(Records from a dataset)
- - - - -

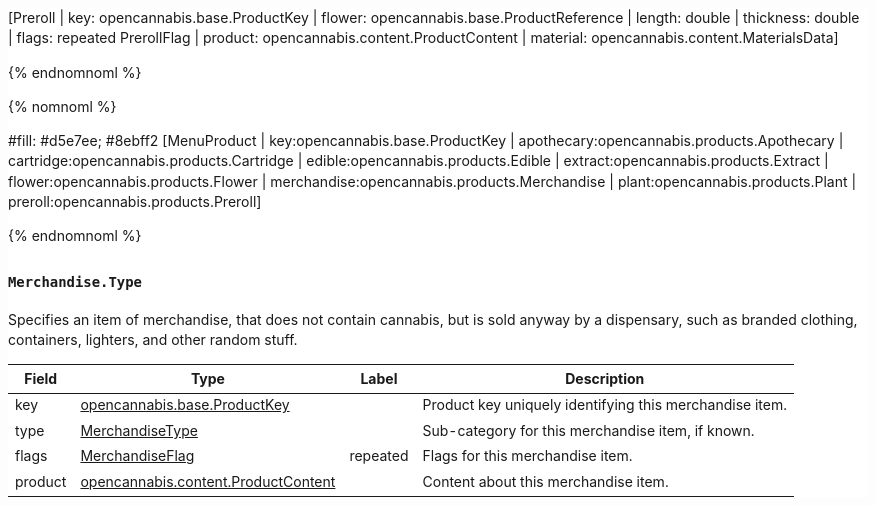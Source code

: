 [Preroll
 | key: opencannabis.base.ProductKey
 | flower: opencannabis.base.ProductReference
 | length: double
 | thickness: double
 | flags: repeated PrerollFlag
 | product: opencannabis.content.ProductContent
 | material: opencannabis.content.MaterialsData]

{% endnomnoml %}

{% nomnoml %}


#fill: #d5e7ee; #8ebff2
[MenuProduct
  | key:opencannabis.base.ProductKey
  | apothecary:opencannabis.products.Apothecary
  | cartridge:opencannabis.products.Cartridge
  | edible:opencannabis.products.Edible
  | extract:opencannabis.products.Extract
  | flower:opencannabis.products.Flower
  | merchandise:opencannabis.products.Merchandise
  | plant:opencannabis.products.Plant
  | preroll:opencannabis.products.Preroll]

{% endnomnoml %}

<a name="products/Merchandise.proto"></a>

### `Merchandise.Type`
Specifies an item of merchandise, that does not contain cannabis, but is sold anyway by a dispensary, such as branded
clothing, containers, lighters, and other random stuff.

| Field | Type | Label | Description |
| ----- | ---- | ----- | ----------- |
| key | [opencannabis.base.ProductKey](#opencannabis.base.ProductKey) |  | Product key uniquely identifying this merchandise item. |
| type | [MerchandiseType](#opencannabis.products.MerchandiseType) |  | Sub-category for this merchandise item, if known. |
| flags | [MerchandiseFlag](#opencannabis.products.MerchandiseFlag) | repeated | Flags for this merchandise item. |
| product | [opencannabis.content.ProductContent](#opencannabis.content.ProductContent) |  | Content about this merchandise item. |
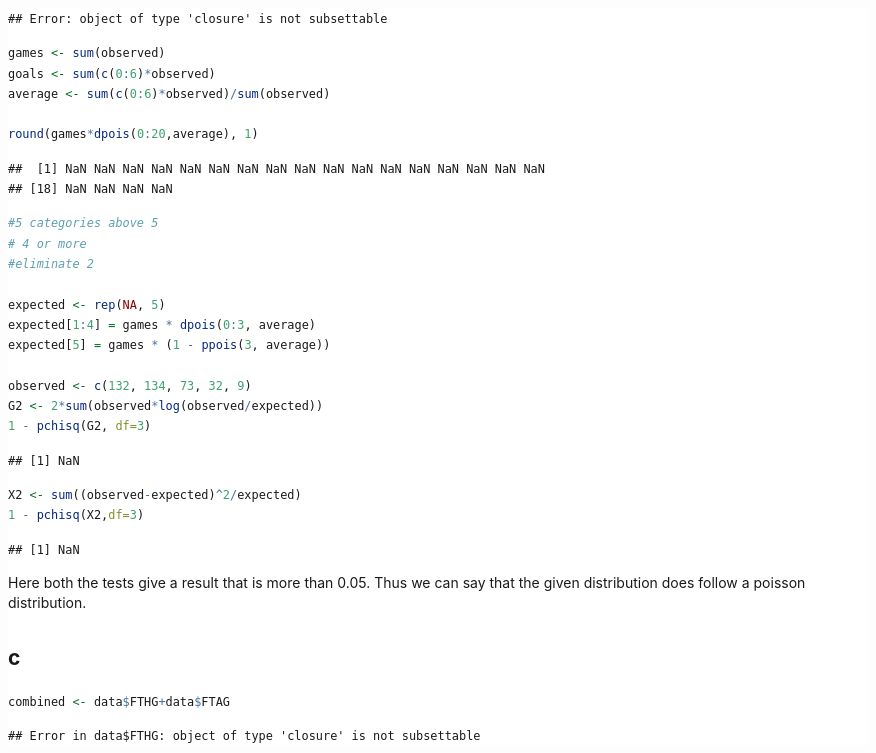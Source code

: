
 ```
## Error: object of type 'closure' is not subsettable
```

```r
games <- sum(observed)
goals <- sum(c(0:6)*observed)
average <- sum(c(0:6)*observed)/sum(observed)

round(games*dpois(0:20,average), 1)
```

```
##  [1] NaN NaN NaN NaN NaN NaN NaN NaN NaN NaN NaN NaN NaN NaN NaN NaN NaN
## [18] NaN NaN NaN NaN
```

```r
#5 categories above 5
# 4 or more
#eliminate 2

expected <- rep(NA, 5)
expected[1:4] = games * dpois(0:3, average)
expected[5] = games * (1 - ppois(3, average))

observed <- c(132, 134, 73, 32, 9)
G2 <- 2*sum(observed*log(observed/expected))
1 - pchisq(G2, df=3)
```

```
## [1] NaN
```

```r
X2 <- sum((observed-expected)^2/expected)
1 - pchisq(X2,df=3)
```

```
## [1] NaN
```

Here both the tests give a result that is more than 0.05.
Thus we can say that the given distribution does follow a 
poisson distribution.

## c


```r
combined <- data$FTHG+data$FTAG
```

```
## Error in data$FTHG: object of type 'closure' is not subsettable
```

- - - - -

WORK ORDER. Each line of the data that has the string "dpois" should be returned.

RESULT FOR THIS TASK.
round(games*dpois(0:20,average), 1)
expected[1:4] = games * dpois(0:3, average)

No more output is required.